39 Mo. App. 537 | Mo. Ct. App. | 1890

Ellison, J.

Plaintiff rented a farm for one year to defendants by written lease, wherein defendants agreed, among other things, to “deliver up said premises in as good condition as when received, ordinary wear and tear and unavoidable casualty excepted.” The evidence tended to show that the defendants planted and cultivated corn in a young orchard upon said farm, and that in doing so they ran over and ploughed up “the young orchard and barked and killed the young trees.” The court instructed the jury over plaintiff’s objection that if defendants “cultivated the corn planted in the orchard in good and workmanlike manner, and used ordinary care and prudence in so cultivating, and acted as any other prudent man would have acted,” the finding should be for defendants on that count of the petition.
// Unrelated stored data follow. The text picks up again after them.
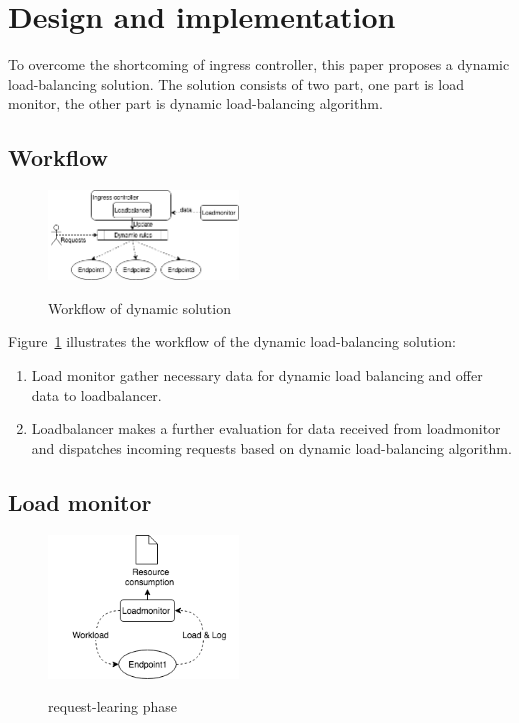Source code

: \section{Design and implementation}
\label{sec:Design}

To overcome the shortcoming of ingress controller, this paper proposes a dynamic load-balancing solution. The solution consists of two part, one part is load monitor, the other part is dynamic load-balancing algorithm.

\subsection{Workflow}
\label{subsec:workflow}
\begin{figure}[htbp]
  \centering
  \includegraphics[width=0.45\textwidth]{images/dynamic_solution.png}\\
  \caption{Workflow of dynamic solution}
  \label{fig:dynamic_solution}
\end{figure}
Figure~{\ref{fig:dynamic_solution}} illustrates the workflow of the dynamic load-balancing solution:
\begin{enumerate}[label=(\arabic*)]
  \item Load monitor gather necessary data for dynamic load balancing and offer data to loadbalancer.
  \item Loadbalancer makes a further evaluation for data received from loadmonitor and dispatches incoming requests based on dynamic load-balancing algorithm.
  \end{enumerate}

\subsection{Load monitor}
\label{subsec:load_monitor}

\begin{figure}[htbp]
  \centering
  \includegraphics[width=0.45\textwidth]{images/request_learning.png}\\
  \caption{request-learing phase}
  \label{fig:request_learning}
\end{figure}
The correctness of this instruction is the question presented for review. The lease nowhere requires defendants to plant corn in the orchard. It may be that in cultivating the corn which they had planted they did so prudently and nevertheless injured the trees. But the cultivation of some other crop would not, perhaps, have resulted in such injury. So, on this theory of the case, the instruction should have presented the hypothesis of whether it was prudent to cultivate corn at all, in the orchard.

But, again, as defendants were not required by the lease to cultivate a crop in the orchard, our opinion is they should be held liable for damages done to the trees by the cultivation of any crop. If a crop could not be cultivated in the orchard without ploughing up and barking the trees, no crop should have been planted *539therein. The only exceptions in this lease to defendants’ absolute obligation to deliver np the premises in as good condition as received are ordinary wear and tear and unavoidable casualty. The injury charged was not unavoidable casualty; nor can we see that it falls under the meaning of ordinary wear and tear. Barking and ploughing up young apple trees by cultivating a crop among them certainly ought not to be the ordinary “wear and tear” of a farm rented for a year. Defendants have by their contract expressly agreed to do that which the evidence tends to show they have not done. If they meant to escape liability for injury to the trees in cultivating a crop in the orchard, they should have so provided in the lease. Fulkerson v. Eads, 19 Mo. App. 620. If the tenant “covenants to keep the premises in the same state in which they were when he took them, and trees are blown down, this covenant is not thereby broken; for it has by the act of God become impossible for him to keep this part of the covenant. But the case is different if he cut the trees himself, for he then breaks the covenant by his own act.” Taylor’s L. & T., sec. 360.

The judgment is reversed and the cause is remanded.